▶ **Records shown**

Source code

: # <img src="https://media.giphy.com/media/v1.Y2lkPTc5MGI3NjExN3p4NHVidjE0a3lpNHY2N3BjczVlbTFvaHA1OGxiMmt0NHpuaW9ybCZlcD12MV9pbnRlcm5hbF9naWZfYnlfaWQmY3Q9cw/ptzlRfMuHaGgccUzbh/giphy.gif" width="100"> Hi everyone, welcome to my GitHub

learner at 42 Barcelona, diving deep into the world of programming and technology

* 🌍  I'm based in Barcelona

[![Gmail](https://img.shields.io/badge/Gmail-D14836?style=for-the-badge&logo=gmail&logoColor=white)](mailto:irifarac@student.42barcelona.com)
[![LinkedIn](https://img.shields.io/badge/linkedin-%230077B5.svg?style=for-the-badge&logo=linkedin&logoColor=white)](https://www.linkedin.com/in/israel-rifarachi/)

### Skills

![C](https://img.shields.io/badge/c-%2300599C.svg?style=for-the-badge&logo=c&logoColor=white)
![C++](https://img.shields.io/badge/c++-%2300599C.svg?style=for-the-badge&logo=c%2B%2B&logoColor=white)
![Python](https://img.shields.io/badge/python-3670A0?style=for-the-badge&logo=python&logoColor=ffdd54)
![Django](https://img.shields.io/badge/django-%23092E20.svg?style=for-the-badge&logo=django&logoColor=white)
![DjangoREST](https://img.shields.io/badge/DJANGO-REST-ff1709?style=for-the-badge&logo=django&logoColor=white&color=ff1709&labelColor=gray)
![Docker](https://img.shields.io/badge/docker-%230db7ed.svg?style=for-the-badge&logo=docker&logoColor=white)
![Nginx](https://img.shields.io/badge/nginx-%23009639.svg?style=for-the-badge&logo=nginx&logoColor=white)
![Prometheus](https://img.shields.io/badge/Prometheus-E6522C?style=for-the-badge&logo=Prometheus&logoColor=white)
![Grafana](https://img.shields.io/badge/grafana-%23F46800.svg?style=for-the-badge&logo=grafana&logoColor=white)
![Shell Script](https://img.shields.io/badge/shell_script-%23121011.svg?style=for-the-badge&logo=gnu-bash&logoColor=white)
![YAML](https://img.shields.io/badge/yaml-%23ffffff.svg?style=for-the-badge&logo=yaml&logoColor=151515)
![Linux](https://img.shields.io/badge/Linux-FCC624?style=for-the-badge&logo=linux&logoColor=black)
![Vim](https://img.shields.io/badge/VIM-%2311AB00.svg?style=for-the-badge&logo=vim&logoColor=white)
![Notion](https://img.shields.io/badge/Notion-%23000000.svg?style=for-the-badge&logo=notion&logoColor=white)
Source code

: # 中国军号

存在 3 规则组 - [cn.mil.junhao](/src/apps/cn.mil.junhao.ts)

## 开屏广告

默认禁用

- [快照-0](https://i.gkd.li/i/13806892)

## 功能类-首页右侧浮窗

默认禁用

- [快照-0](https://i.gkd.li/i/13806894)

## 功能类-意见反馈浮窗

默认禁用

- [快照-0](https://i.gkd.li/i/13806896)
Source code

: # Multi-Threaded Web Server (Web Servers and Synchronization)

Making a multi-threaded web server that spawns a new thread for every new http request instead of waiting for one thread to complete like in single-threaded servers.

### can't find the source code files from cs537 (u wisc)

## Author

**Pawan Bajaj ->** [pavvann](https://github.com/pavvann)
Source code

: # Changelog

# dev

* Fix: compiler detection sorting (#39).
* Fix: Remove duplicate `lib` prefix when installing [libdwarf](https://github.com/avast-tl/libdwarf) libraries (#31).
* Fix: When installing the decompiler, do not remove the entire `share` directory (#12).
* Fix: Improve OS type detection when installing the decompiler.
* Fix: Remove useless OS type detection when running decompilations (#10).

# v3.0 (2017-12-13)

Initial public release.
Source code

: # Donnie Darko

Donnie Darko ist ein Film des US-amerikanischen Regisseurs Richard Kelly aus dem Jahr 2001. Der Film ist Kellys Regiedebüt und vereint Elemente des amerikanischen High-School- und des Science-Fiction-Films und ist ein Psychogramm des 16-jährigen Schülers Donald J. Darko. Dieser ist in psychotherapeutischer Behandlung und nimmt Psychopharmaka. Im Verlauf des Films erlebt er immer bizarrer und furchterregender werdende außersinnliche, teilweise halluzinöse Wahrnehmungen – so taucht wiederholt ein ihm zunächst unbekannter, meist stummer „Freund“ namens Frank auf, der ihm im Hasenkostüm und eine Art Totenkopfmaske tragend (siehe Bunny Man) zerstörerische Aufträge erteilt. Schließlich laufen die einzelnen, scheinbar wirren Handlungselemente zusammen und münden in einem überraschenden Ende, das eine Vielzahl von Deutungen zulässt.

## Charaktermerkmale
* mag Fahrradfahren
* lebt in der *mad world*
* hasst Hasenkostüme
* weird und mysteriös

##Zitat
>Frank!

▶ **Problem to work on**
Look above for the line containing "detection sorting (#39).". Output from there through the line containing "der *mad world*", exactly and inclusively.

▶ **Output for this task**
* Fix: compiler detection sorting (#39).
* Fix: Remove duplicate `lib` prefix when installing [libdwarf](https://github.com/avast-tl/libdwarf) libraries (#31).
* Fix: When installing the decompiler, do not remove the entire `share` directory (#12).
* Fix: Improve OS type detection when installing the decompiler.
* Fix: Remove useless OS type detection when running decompilations (#10).

# v3.0 (2017-12-13)

Initial public release.
Source code

: # Donnie Darko

Donnie Darko ist ein Film des US-amerikanischen Regisseurs Richard Kelly aus dem Jahr 2001. Der Film ist Kellys Regiedebüt und vereint Elemente des amerikanischen High-School- und des Science-Fiction-Films und ist ein Psychogramm des 16-jährigen Schülers Donald J. Darko. Dieser ist in psychotherapeutischer Behandlung und nimmt Psychopharmaka. Im Verlauf des Films erlebt er immer bizarrer und furchterregender werdende außersinnliche, teilweise halluzinöse Wahrnehmungen – so taucht wiederholt ein ihm zunächst unbekannter, meist stummer „Freund“ namens Frank auf, der ihm im Hasenkostüm und eine Art Totenkopfmaske tragend (siehe Bunny Man) zerstörerische Aufträge erteilt. Schließlich laufen die einzelnen, scheinbar wirren Handlungselemente zusammen und münden in einem überraschenden Ende, das eine Vielzahl von Deutungen zulässt.

## Charaktermerkmale
* mag Fahrradfahren
* lebt in der *mad world*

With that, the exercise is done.